▶ Required action: Please reproduce the listing verbatim, without its images.

▶ Data to process:
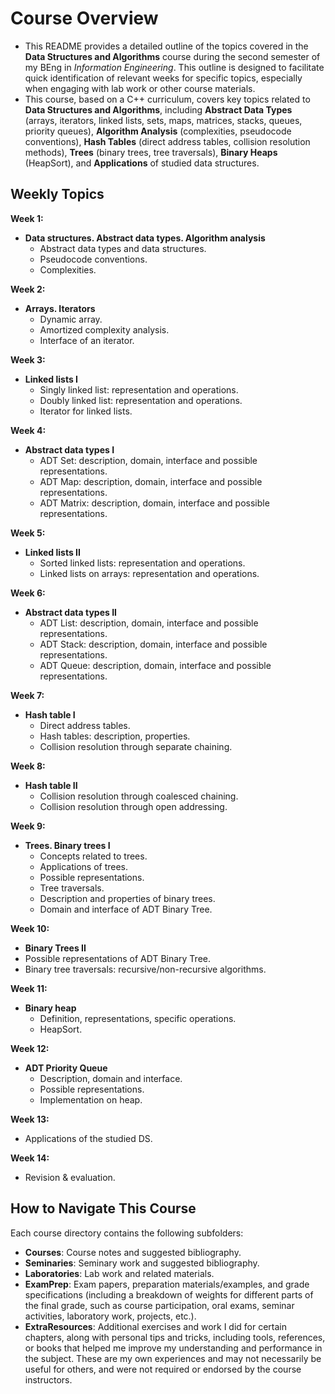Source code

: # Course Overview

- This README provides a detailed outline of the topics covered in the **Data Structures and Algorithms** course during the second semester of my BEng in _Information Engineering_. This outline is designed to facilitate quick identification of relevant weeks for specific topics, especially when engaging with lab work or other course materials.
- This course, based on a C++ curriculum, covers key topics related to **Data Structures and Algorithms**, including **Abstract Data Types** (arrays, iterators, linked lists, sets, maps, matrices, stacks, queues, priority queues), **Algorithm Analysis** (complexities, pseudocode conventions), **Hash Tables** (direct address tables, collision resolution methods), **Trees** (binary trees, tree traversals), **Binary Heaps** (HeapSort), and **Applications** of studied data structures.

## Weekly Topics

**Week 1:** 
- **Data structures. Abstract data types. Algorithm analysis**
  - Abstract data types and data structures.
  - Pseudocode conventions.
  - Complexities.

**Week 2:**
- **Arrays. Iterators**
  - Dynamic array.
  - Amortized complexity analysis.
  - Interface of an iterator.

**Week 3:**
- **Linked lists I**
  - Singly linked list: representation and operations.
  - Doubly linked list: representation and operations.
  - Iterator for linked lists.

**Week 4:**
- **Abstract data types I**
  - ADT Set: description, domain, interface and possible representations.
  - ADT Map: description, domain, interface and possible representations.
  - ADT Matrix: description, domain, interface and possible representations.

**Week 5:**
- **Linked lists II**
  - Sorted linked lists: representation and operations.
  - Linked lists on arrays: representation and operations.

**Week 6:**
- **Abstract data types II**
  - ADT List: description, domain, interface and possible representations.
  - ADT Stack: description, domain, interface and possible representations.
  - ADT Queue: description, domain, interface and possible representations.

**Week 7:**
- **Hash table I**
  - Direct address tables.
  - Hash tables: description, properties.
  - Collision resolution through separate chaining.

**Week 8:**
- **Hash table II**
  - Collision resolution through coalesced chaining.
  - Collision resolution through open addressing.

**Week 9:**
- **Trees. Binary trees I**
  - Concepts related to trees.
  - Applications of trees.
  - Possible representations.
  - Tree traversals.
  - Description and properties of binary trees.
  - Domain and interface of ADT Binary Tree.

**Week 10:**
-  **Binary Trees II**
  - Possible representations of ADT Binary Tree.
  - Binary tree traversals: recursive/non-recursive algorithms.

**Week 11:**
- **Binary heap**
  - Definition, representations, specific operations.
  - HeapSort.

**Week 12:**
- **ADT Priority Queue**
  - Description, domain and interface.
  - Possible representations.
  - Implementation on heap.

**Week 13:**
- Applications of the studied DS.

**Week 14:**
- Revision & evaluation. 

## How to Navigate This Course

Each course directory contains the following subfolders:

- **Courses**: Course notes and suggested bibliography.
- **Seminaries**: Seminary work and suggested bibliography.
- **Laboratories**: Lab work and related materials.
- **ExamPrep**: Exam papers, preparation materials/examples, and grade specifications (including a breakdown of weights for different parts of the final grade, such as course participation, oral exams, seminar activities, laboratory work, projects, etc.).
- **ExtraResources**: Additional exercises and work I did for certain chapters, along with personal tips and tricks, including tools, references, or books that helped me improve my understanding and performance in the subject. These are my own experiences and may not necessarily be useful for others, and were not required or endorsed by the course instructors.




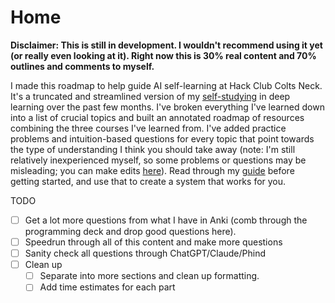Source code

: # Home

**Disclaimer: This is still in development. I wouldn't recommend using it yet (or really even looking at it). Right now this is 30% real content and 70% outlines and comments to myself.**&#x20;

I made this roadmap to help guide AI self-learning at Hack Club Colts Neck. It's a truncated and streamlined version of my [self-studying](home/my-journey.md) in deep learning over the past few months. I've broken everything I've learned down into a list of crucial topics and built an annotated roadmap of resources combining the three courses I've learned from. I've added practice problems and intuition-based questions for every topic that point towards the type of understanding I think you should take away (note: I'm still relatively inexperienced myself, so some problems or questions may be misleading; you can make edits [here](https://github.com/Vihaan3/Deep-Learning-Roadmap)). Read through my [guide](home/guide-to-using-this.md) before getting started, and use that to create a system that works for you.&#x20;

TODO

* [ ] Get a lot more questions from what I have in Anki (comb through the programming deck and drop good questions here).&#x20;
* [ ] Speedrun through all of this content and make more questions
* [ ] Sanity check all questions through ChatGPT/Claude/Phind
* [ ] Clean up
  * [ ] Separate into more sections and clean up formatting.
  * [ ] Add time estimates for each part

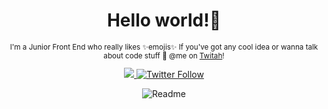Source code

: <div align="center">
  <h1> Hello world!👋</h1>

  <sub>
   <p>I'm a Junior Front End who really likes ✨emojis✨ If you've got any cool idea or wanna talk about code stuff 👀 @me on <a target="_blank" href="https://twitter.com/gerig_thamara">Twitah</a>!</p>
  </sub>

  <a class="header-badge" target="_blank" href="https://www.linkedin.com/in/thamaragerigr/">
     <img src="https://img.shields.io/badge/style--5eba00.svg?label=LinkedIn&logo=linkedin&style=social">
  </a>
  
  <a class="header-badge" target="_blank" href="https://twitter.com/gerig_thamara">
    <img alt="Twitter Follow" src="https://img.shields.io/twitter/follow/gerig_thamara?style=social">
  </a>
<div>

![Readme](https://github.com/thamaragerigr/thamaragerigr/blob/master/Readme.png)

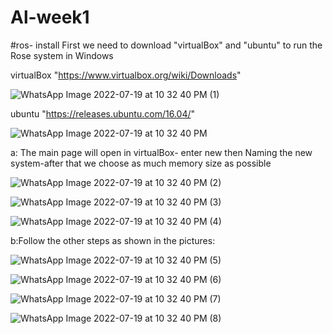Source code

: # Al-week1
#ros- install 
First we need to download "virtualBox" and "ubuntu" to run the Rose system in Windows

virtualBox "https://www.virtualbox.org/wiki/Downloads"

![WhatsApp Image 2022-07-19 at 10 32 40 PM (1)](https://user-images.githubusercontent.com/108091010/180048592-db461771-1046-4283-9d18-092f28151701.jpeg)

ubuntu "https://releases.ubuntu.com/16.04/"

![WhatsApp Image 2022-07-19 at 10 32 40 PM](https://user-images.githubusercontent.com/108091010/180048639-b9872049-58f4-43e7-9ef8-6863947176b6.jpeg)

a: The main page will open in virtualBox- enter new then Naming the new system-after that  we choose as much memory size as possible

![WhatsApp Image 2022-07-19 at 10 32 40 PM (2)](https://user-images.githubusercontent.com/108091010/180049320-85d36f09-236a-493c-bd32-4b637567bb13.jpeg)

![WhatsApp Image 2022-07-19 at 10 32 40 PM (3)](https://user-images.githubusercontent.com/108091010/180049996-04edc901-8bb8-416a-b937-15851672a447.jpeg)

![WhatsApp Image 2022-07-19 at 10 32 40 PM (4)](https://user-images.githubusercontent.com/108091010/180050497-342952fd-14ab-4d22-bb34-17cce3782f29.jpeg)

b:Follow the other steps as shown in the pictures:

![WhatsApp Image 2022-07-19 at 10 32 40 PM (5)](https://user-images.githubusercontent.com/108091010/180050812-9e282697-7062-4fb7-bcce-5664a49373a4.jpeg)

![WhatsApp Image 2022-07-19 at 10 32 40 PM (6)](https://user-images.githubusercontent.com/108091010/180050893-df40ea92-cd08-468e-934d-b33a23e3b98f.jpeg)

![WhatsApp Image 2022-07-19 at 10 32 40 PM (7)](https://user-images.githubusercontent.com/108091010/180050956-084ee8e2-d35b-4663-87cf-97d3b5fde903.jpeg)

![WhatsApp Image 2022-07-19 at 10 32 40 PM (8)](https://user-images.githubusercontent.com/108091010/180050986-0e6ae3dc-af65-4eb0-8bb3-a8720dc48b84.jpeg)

▶ Task result:
Source code

: # Course Overview

- This README provides a detailed outline of the topics covered in the **Data Structures and Algorithms** course during the second semester of my BEng in _Information Engineering_. This outline is designed to facilitate quick identification of relevant weeks for specific topics, especially when engaging with lab work or other course materials.
- This course, based on a C++ curriculum, covers key topics related to **Data Structures and Algorithms**, including **Abstract Data Types** (arrays, iterators, linked lists, sets, maps, matrices, stacks, queues, priority queues), **Algorithm Analysis** (complexities, pseudocode conventions), **Hash Tables** (direct address tables, collision resolution methods), **Trees** (binary trees, tree traversals), **Binary Heaps** (HeapSort), and **Applications** of studied data structures.

## Weekly Topics

**Week 1:** 
- **Data structures. Abstract data types. Algorithm analysis**
  - Abstract data types and data structures.
  - Pseudocode conventions.
  - Complexities.

**Week 2:**
- **Arrays. Iterators**
  - Dynamic array.
  - Amortized complexity analysis.
  - Interface of an iterator.

**Week 3:**
- **Linked lists I**
  - Singly linked list: representation and operations.
  - Doubly linked list: representation and operations.
  - Iterator for linked lists.

**Week 4:**
- **Abstract data types I**
  - ADT Set: description, domain, interface and possible representations.
  - ADT Map: description, domain, interface and possible representations.
  - ADT Matrix: description, domain, interface and possible representations.

**Week 5:**
- **Linked lists II**
  - Sorted linked lists: representation and operations.
  - Linked lists on arrays: representation and operations.

**Week 6:**
- **Abstract data types II**
  - ADT List: description, domain, interface and possible representations.
  - ADT Stack: description, domain, interface and possible representations.
  - ADT Queue: description, domain, interface and possible representations.

**Week 7:**
- **Hash table I**
  - Direct address tables.
  - Hash tables: description, properties.
  - Collision resolution through separate chaining.

**Week 8:**
- **Hash table II**
  - Collision resolution through coalesced chaining.
  - Collision resolution through open addressing.

**Week 9:**
- **Trees. Binary trees I**
  - Concepts related to trees.
  - Applications of trees.
  - Possible representations.
  - Tree traversals.
  - Description and properties of binary trees.
  - Domain and interface of ADT Binary Tree.

**Week 10:**
-  **Binary Trees II**
  - Possible representations of ADT Binary Tree.
  - Binary tree traversals: recursive/non-recursive algorithms.

**Week 11:**
- **Binary heap**
  - Definition, representations, specific operations.
  - HeapSort.

**Week 12:**
- **ADT Priority Queue**
  - Description, domain and interface.
  - Possible representations.
  - Implementation on heap.

**Week 13:**
- Applications of the studied DS.

**Week 14:**
- Revision & evaluation. 

## How to Navigate This Course

Each course directory contains the following subfolders:

- **Courses**: Course notes and suggested bibliography.
- **Seminaries**: Seminary work and suggested bibliography.
- **Laboratories**: Lab work and related materials.
- **ExamPrep**: Exam papers, preparation materials/examples, and grade specifications (including a breakdown of weights for different parts of the final grade, such as course participation, oral exams, seminar activities, laboratory work, projects, etc.).
- **ExtraResources**: Additional exercises and work I did for certain chapters, along with personal tips and tricks, including tools, references, or books that helped me improve my understanding and performance in the subject. These are my own experiences and may not necessarily be useful for others, and were not required or endorsed by the course instructors.




Source code

: # Home

**Disclaimer: This is still in development. I wouldn't recommend using it yet (or really even looking at it). Right now this is 30% real content and 70% outlines and comments to myself.**&#x20;

I made this roadmap to help guide AI self-learning at Hack Club Colts Neck. It's a truncated and streamlined version of my [self-studying](home/my-journey.md) in deep learning over the past few months. I've broken everything I've learned down into a list of crucial topics and built an annotated roadmap of resources combining the three courses I've learned from. I've added practice problems and intuition-based questions for every topic that point towards the type of understanding I think you should take away (note: I'm still relatively inexperienced myself, so some problems or questions may be misleading; you can make edits [here](https://github.com/Vihaan3/Deep-Learning-Roadmap)). Read through my [guide](home/guide-to-using-this.md) before getting started, and use that to create a system that works for you.&#x20;

TODO

* [ ] Get a lot more questions from what I have in Anki (comb through the programming deck and drop good questions here).&#x20;
* [ ] Speedrun through all of this content and make more questions
* [ ] Sanity check all questions through ChatGPT/Claude/Phind
* [ ] Clean up
  * [ ] Separate into more sections and clean up formatting.
  * [ ] Add time estimates for each part

Source code

: <div align="center">
  <h1> Hello world!👋</h1>

  <sub>
   <p>I'm a Junior Front End who really likes ✨emojis✨ If you've got any cool idea or wanna talk about code stuff 👀 @me on <a target="_blank" href="https://twitter.com/gerig_thamara">Twitah</a>!</p>
  </sub>

  <a class="header-badge" target="_blank" href="https://www.linkedin.com/in/thamaragerigr/">
     <img src="https://img.shields.io/badge/style--5eba00.svg?label=LinkedIn&logo=linkedin&style=social">
  </a>
  
  <a class="header-badge" target="_blank" href="https://twitter.com/gerig_thamara">
    <img alt="Twitter Follow" src="https://img.shields.io/twitter/follow/gerig_thamara?style=social">
  </a>
<div>

![Readme](https://github.com/thamaragerigr/thamaragerigr/blob/master/Readme.png)

Source code

: # Al-week1
#ros- install 
First we need to download "virtualBox" and "ubuntu" to run the Rose system in Windows

virtualBox "https://www.virtualbox.org/wiki/Downloads"

![WhatsApp Image 2022-07-19 at 10 32 40 PM (1)](https://user-images.githubusercontent.com/108091010/180048592-db461771-1046-4283-9d18-092f28151701.jpeg)

ubuntu "https://releases.ubuntu.com/16.04/"

![WhatsApp Image 2022-07-19 at 10 32 40 PM](https://user-images.githubusercontent.com/108091010/180048639-b9872049-58f4-43e7-9ef8-6863947176b6.jpeg)

a: The main page will open in virtualBox- enter new then Naming the new system-after that  we choose as much memory size as possible

![WhatsApp Image 2022-07-19 at 10 32 40 PM (2)](https://user-images.githubusercontent.com/108091010/180049320-85d36f09-236a-493c-bd32-4b637567bb13.jpeg)

![WhatsApp Image 2022-07-19 at 10 32 40 PM (3)](https://user-images.githubusercontent.com/108091010/180049996-04edc901-8bb8-416a-b937-15851672a447.jpeg)

![WhatsApp Image 2022-07-19 at 10 32 40 PM (4)](https://user-images.githubusercontent.com/108091010/180050497-342952fd-14ab-4d22-bb34-17cce3782f29.jpeg)

b:Follow the other steps as shown in the pictures:

![WhatsApp Image 2022-07-19 at 10 32 40 PM (5)](https://user-images.githubusercontent.com/108091010/180050812-9e282697-7062-4fb7-bcce-5664a49373a4.jpeg)

![WhatsApp Image 2022-07-19 at 10 32 40 PM (6)](https://user-images.githubusercontent.com/108091010/180050893-df40ea92-cd08-468e-934d-b33a23e3b98f.jpeg)

![WhatsApp Image 2022-07-19 at 10 32 40 PM (7)](https://user-images.githubusercontent.com/108091010/180050956-084ee8e2-d35b-4663-87cf-97d3b5fde903.jpeg)

![WhatsApp Image 2022-07-19 at 10 32 40 PM (8)](https://user-images.githubusercontent.com/108091010/180050986-0e6ae3dc-af65-4eb0-8bb3-a8720dc48b84.jpeg)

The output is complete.